私は大学で、ある障害を抱えた人たちを支援するボランティアに関わっていたので、テーブルクロスについて耳にしたとき、その理念がすごく心に響きました。アプリを使うことで、世界中の人たちを助けていると感じられるのですから。その目的が素晴らしいし、使命として負うにふさわしいものだと思います。社長の城宝さんは、本当にすごいことを始めたのだと思います。そして私自身が、たとえ一番末端の部分であってもそれに関われたことをとても嬉しく思っています。とても若い人が何かを立ち上げ、それが成功するのを見るのは本当に刺激的なことだし、本当に素晴らしいことです。テーブルクロスアプリは日本だけでなく他の国でも展開してほしい。もしアメリカで使えるなら、私はきっとアプリを使うと思います!

質問:ゴミ箱は一体どこにあるのでしょうか?

 

アンドリュー・ラヒングさん(アメリカ)

撮影:多田智美さん

僕は今、テーブルクロスアプリそのものやユーザーおよびカスタマーエクスペリエンスの向上、さらには子どもたちへの寄付をよりスムーズに行えるようにすることを目指し、2人の上司(劉俊さんとラディーム・ブダイさん)と共にデータベース構築に取り組んでいます。僕はウェブサーバーやサーバーホスティング、サーバー保守の経験は豊富ですが、劉さんやラディームさんはそんな僕にデータ系の知識を教えてくれました。それらは僕がこれまで携わってきたこととは異なりますが、それでも分野としては共通しています。僕が持つスキルを活かせる部分はありますが、ここでは新しいスキルを吸収しています。

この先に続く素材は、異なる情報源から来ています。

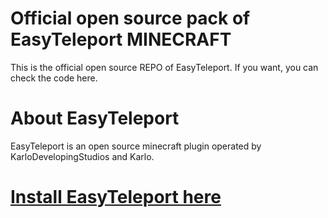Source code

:# Official open source pack of EasyTeleport MINECRAFT 
This is the official open source REPO of EasyTeleport. If you want, you can check the code here. 

# About EasyTeleport
EasyTeleport is an open source minecraft plugin operated by KarloDevelopingStudios and Karlo. 

# [Install EasyTeleport here](https://www.spigotmc.org/resources/easyteleport.108164/)
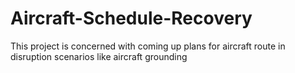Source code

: # Aircraft-Schedule-Recovery
This project is concerned with coming up plans for aircraft route in disruption scenarios like aircraft grounding
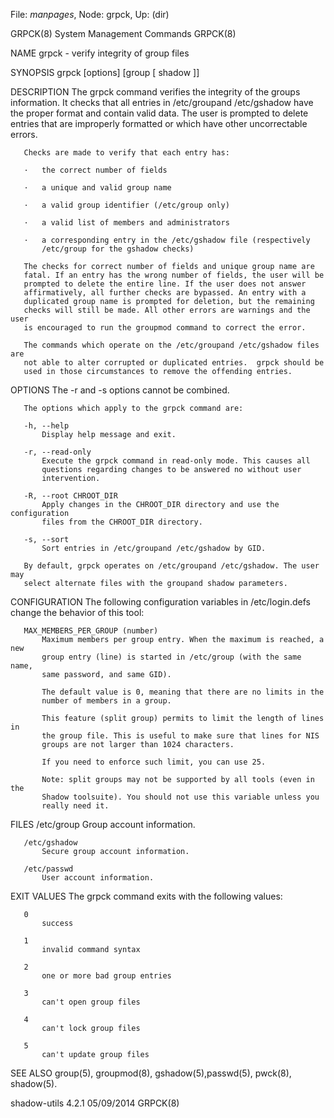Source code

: File: *manpages*,  Node: grpck,  Up: (dir)

GRPCK(8)                  System Management Commands                  GRPCK(8)



NAME
       grpck - verify integrity of group files

SYNOPSIS
       grpck [options] [group [ shadow ]]

DESCRIPTION
       The grpck command verifies the integrity of the groups information. It
       checks that all entries in /etc/groupand /etc/gshadow have the proper
       format and contain valid data. The user is prompted to delete entries
       that are improperly formatted or which have other uncorrectable errors.

       Checks are made to verify that each entry has:

       ·   the correct number of fields

       ·   a unique and valid group name

       ·   a valid group identifier (/etc/group only)

       ·   a valid list of members and administrators

       ·   a corresponding entry in the /etc/gshadow file (respectively
           /etc/group for the gshadow checks)

       The checks for correct number of fields and unique group name are
       fatal. If an entry has the wrong number of fields, the user will be
       prompted to delete the entire line. If the user does not answer
       affirmatively, all further checks are bypassed. An entry with a
       duplicated group name is prompted for deletion, but the remaining
       checks will still be made. All other errors are warnings and the user
       is encouraged to run the groupmod command to correct the error.

       The commands which operate on the /etc/groupand /etc/gshadow files are
       not able to alter corrupted or duplicated entries.  grpck should be
       used in those circumstances to remove the offending entries.

OPTIONS
       The -r and -s options cannot be combined.

       The options which apply to the grpck command are:

       -h, --help
           Display help message and exit.

       -r, --read-only
           Execute the grpck command in read-only mode. This causes all
           questions regarding changes to be answered no without user
           intervention.

       -R, --root CHROOT_DIR
           Apply changes in the CHROOT_DIR directory and use the configuration
           files from the CHROOT_DIR directory.

       -s, --sort
           Sort entries in /etc/groupand /etc/gshadow by GID.

       By default, grpck operates on /etc/groupand /etc/gshadow. The user may
       select alternate files with the groupand shadow parameters.

CONFIGURATION
       The following configuration variables in /etc/login.defs change the
       behavior of this tool:

       MAX_MEMBERS_PER_GROUP (number)
           Maximum members per group entry. When the maximum is reached, a new
           group entry (line) is started in /etc/group (with the same name,
           same password, and same GID).

           The default value is 0, meaning that there are no limits in the
           number of members in a group.

           This feature (split group) permits to limit the length of lines in
           the group file. This is useful to make sure that lines for NIS
           groups are not larger than 1024 characters.

           If you need to enforce such limit, you can use 25.

           Note: split groups may not be supported by all tools (even in the
           Shadow toolsuite). You should not use this variable unless you
           really need it.

FILES
       /etc/group
           Group account information.

       /etc/gshadow
           Secure group account information.

       /etc/passwd
           User account information.

EXIT VALUES
       The grpck command exits with the following values:

       0
           success

       1
           invalid command syntax

       2
           one or more bad group entries

       3
           can't open group files

       4
           can't lock group files

       5
           can't update group files

SEE ALSO
       group(5), groupmod(8), gshadow(5),passwd(5), pwck(8), shadow(5).



shadow-utils 4.2.1                05/09/2014                          GRPCK(8)
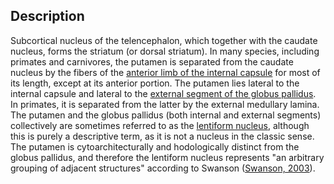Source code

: ## Description

Subcortical nucleus of the telencephalon, which together with the caudate nucleus, forms the striatum (or dorsal striatum). In many species, including primates and carnivores, the putamen is separated from the caudate nucleus by the fibers of the [anterior limb of the internal capsule](http://kaa.neuinfo.org/wiki/UBERON:0014526) for most of its length, except at its anterior portion.  The putamen lies lateral to the internal capsule and lateral to the [external segment of the globus pallidus](http://kaa.neuinfo.org/wiki/UBERON:0002476).  In primates, it is separated from the latter by the external medullary lamina.  The putamen and the globus pallidus (both internal and external segments) collectively are sometimes referred to as the [lentiform nucleus](http://kaa.neuinfo.org/index.php/pages/view/UBERON:0002263), although this is purely a descriptive term, as it is not a nucleus in the classic sense.  The putamen is cytoarchitecturally and hodologically distinct from the globus pallidus, and therefore the lentiform nucleus represents "an arbitrary grouping of adjacent structures" according to Swanson ([Swanson, 2003](https://www.ncbi.nlm.nih.gov/pubmed/12724158)).
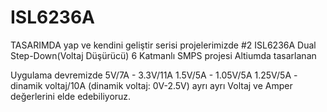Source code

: # ISL6236A
TASARIMDA yap ve kendini geliştir serisi projelerimizde #2
ISL6236A Dual Step-Down(Voltaj Düşürücü)
6 Katmanlı SMPS projesi Altiumda tasarlanan

Uygulama devremizde
5V/7A - 3.3V/11A
1.5V/5A - 1.05V/5A
1.25V/5A -dinamik voltaj/10A (dinamik voltaj: 0V-2.5V)
ayrı ayrı Voltaj ve Amper değerlerini elde edebiliyoruz.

僕はこれまで10年近くの間、プロとしてIT系の仕事をしてきました。最初の職場は中小企業向けのコンピューター修理および販売をする会社で、18歳の時に入社しました。そこで2年間働いた後、コンピューターサイエンスを学ぶために大学に入学。学士号を取得後、22歳の頃に大学で働き始め、学内のサーバー管理やウェブサーバー保守を担当しました。学業から離れていた間、僕はもうひとつ、マイクロソフト認定資格を複数取得しました。そして最近大学に復帰。それは資格よりも学位を重視しようと思ったからです。資格は数年毎に更新が必要ですが、学位はその必要はないですよね。そんなわけで今、僕は大学で学業と仕事の両方に取り組んでいます。

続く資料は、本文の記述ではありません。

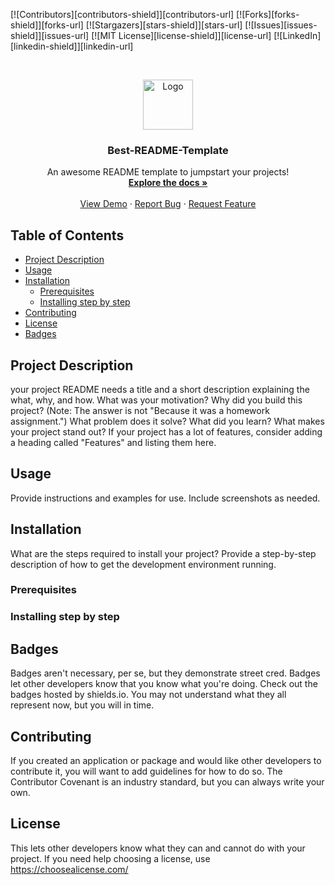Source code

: [![Contributors][contributors-shield]][contributors-url]
[![Forks][forks-shield]][forks-url]
[![Stargazers][stars-shield]][stars-url]
[![Issues][issues-shield]][issues-url]
[![MIT License][license-shield]][license-url]
[![LinkedIn][linkedin-shield]][linkedin-url]



<!-- PROJECT LOGO -->
<br />
<p align="center">
  <a href="https://github.com/othneildrew/Best-README-Template">
    <img src="images/logo.png" alt="Logo" width="80" height="80">
  </a>

  <h3 align="center">Best-README-Template</h3>

  <p align="center">
    An awesome README template to jumpstart your projects!
    <br />
    <a href="https://github.com/othneildrew/Best-README-Template"><strong>Explore the docs »</strong></a>
    <br />
    <br />
    <a href="https://github.com/othneildrew/Best-README-Template">View Demo</a>
    ·
    <a href="https://github.com/othneildrew/Best-README-Template/issues">Report Bug</a>
    ·
    <a href="https://github.com/othneildrew/Best-README-Template/issues">Request Feature</a>
  </p>
</p>


## Table of Contents

* [Project Description](#project-description)
* [Usage](#usage)
* [Installation](#installation)
  * [Prerequisites](#prerequisites)
  * [Installing step by step](#installing-step-by-step)
* [Contributing](#contributing)
* [License](#license)
* [Badges](#badges)




## Project Description
your project README needs a title and a short description explaining the what, why, and how. What was your motivation? Why did you build this project? (Note: The answer is not "Because it was a homework assignment.") What problem does it solve? What did you learn? What makes your project stand out? If your project has a lot of features, consider adding a heading called "Features" and listing them here.

## Usage
Provide instructions and examples for use. Include screenshots as needed.

## Installation
What are the steps required to install your project? Provide a step-by-step description of how to get the development environment running.

### Prerequisites

### Installing step by step
 


## Badges
Badges aren't necessary, per se, but they demonstrate street cred. Badges let other developers know that you know what you're doing. Check out the badges hosted by shields.io. You may not understand what they all represent now, but you will in time.



## Contributing

If you created an application or package and would like other developers to contribute it, you will want to add guidelines for how to do so. The Contributor Covenant is an industry standard, but you can always write your own.



## License
This lets other developers know what they can and cannot do with your project. If you need help choosing a license, use https://choosealicense.com/
  
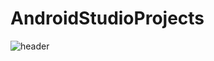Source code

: # AndroidStudioProjects

![header](https://capsule-render.vercel.app/api?type=wave&color=auto&height=300&section=header&text=capsule%20render&fontSize=90)
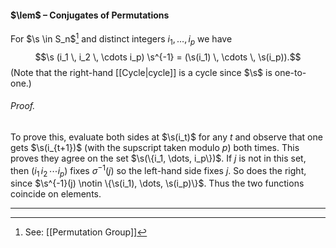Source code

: #### $\lem$ – Conjugates of Permutations
For $\s \in S_n$[^1] and distinct integers $i_1, \dots, i_p$ we have
$$\s (i_1 \, i_2 \, \cdots i_p) \s^{-1} = (\s(i_1) \, \cdots \, \s(i_p)).$$
(Note that the right-hand [[Cycle|cycle]] is a cycle since $\s$ is one-to-one.)

###### *Proof.* 
To prove this, evaluate both sides at $\s(i_t)$ for any $t$ and observe that one gets $\s(i_{t+1})$ (with the supscript taken modulo $p$) both times. This proves they agree on the set $\s(\{i_1, \dots, i_p\})$. If $j$ is not in this set, then $(i_1 \, i_2 \, \cdots i_p)$ fixes $\sigma^{-1}(j)$ so the  left-hand side fixes $j$. So does the right, since $\s^{-1}(j) \notin \{\s(i_1), \dots, \s(i_p)\}$. Thus the two functions coincide on elements.
***

[^1]: See: [[Permutation Group]]
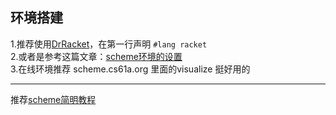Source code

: 环境搭建
---
1.推荐使用[DrRacket](https://racket-lang.org/)，在第一行声明 `#lang racket`  
2.或者是参考这篇文章：[scheme环境的设置](http://www.yinwang.org/blog-cn/2013/04/11/scheme-setup)  
3.在线环境推荐 scheme.cs61a.org 里面的visualize 挺好用的

***

推荐[scheme简明教程](https://legacy.gitbook.com/book/wizardforcel/teach-yourself-scheme/details)
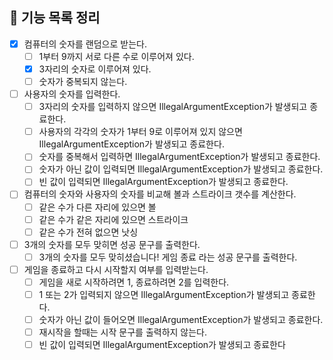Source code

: ## 🚀 기능 목록 정리

- [x] 컴퓨터의 숫자를 랜덤으로 받는다.
    - [ ] 1부터 9까지 서로 다른 수로 이루어져 있다.
    - [x] 3자리의 숫자로 이루어져 있다.
    - [ ] 숫자가 중복되지 않는다.
- [ ] 사용자의 숫자를 입력한다.
    - [ ] 3자리의 숫자를 입력하지 않으면 IllegalArgumentException가 발생되고 종료한다.
    - [ ] 사용자의 각각의 숫자가 1부터 9로 이루어져 있지 않으면 IllegalArgumentException가 발생되고 종료한다.
    - [ ] 숫자를 중복해서 입력하면 IllegalArgumentException가 발생되고 종료한다.
    - [ ] 숫자가 아닌 값이 입력되면 IllegalArgumentException가 발생되고 종료한다.
    - [ ] 빈 값이 입력되면 IllegalArgumentException가 발생되고 종료한다.
- [ ] 컴퓨터의 숫자와 사용자의 숫자를 비교해 볼과 스트라이크 갯수를 계산한다.
    - [ ] 같은 수가 다른 자리에 있으면 볼
    - [ ] 같은 수가 같은 자리에 있으면 스트라이크
    - [ ] 같은 수가 전혀 없으면 낫싱
- [ ] 3개의 숫자를 모두 맞히면 성공 문구를 출력한다.
    - [ ] 3개의 숫자를 모두 맞히셨습니다! 게임 종료 라는 성공 문구를 출력한다.
- [ ] 게임을 종료하고 다시 시작할지 여부를 입력받는다.
    - [ ] 게임을 새로 시작하려면 1, 종료하려면 2를 입력한다.
    - [ ] 1 또는 2가 입력되지 않으면 IllegalArgumentException가 발생되고 종료한다.
    - [ ] 숫자가 아닌 값이 들어오면 IllegalArgumentException가 발생되고 종료한다.
    - [ ] 재시작을 할때는 시작 문구를 출력하지 않는다.
    - [ ] 빈 값이 입력되면 IllegalArgumentException가 발생되고 종료한다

テーブルクロスにインターンとして参加するきっかけは、今年3月に紹介会社からいただいた連絡でした。僕の大学の構内に合ったその会社が僕に連絡をくれ、履歴書を送るように言いました。送った履歴書が日本にある複数の会社に送られ、そのうちの1社であるテーブルクロスが僕のキャリアに興味を持ってくれた – これが僕がテーブルクロスに参加した経緯です。もともと、僕は日本で休暇を過ごしたいとずっと夢見ていました。僕は日本に来る前から、日本の公共交通機関の効率の良さについて知っていましたし、日本の人たちは誰もが素敵で素晴らしいと聞いていましたしね。彼らは人見知りの面もあるかもしれないけど、困ったときはすごく助けてくれます。だから僕は、すでに他のアジアの都市で働くという選択肢がありながらも、その人材紹介会社が僕に声をかけてくれた時、日本で働こうと決めたのです。

僕はテーブルクロスの「テクノロジーを駆使して子どもたちに食事を届ける」という理念が大好きです。これまであまりチャリティーに縁が無かった僕のような人でさえ、このアプリを使えば、生活を大きく変えることなく子どもたちを支援することができます。もし僕がここで、より多くの子どもたちに食事を届けるために何か力になれるのなら、僕は安心して眠ることができるし、より満たされた気持ちになるでしょう。僕は8月半ばにアメリカに帰りますが、今まで以上に食べ物を寄付するチャンスを手にできるようになるために、僕はこのアプリの品質がアップし、より多くのユーザーを獲得し、より多くのレストランが加入するのを見届けたいと思っています。そして僕は、このアプリが全ての人たちのスマホにインストールされるくらいになることに貢献したい。そしていつか「テーブルクロス」という名前が広く人々に知れ渡るという偉業を成し遂げてほしいですね。

撮影:多田智美さん

質問:なぜ電車が週末に24時間運転されないのですか?

 


インターンの皆さんと城宝薫さん(テーブルクロス代表取締役)

 

その上司たち

 

ラディーム・ブダイさん(iOSエンジニア/ジャマイカ)

僕はこの会社で約半年間、エンジニアとして働いています。「テーブルクロス」アプリのコンセプトやアイデアを聞いたとき、僕はそれが本当にクールだと思った。なぜなら外食するだけで、困っている子どもたちに何かを与えることができるのだから!僕は普段料理をしなくて、することと言えばレストランに行って食事代を払うだけ。でもそれが子どもたちを助けることにつながるのだから、テーブルクロスが僕自身のアイデアだったら良かったのに・・・と思いますね(笑)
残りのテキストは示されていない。